> [WORK INSTRUCTIONS]:
Once you reach the line containing "App que permite", write out that line and every remaining line of the records exactly.

Source records
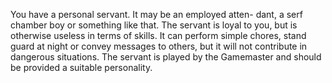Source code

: You have a personal servant. It may be an employed atten- dant, a serf chamber boy or something like that. The servant is loyal to you, but is otherwise useless in terms of skills. It can perform simple chores, stand guard at night or convey messages to others, but it will not contribute in dangerous situations. The servant is played by the Gamemaster and should be provided a suitable personality.
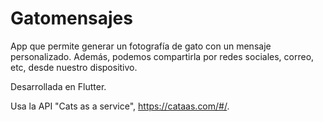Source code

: # Gatomensajes

App que permite generar un fotografía de gato con un mensaje personalizado. Además, podemos compartirla por redes sociales, correo, etc, desde nuestro dispositivo.

Desarrollada en Flutter.

Usa la API "Cats as a service", https://cataas.com/#/.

> [REPLY TO THE EXERCISE]:
App que permite generar un fotografía de gato con un mensaje personalizado. Además, podemos compartirla por redes sociales, correo, etc, desde nuestro dispositivo.

Desarrollada en Flutter.

Usa la API "Cats as a service", https://cataas.com/#/.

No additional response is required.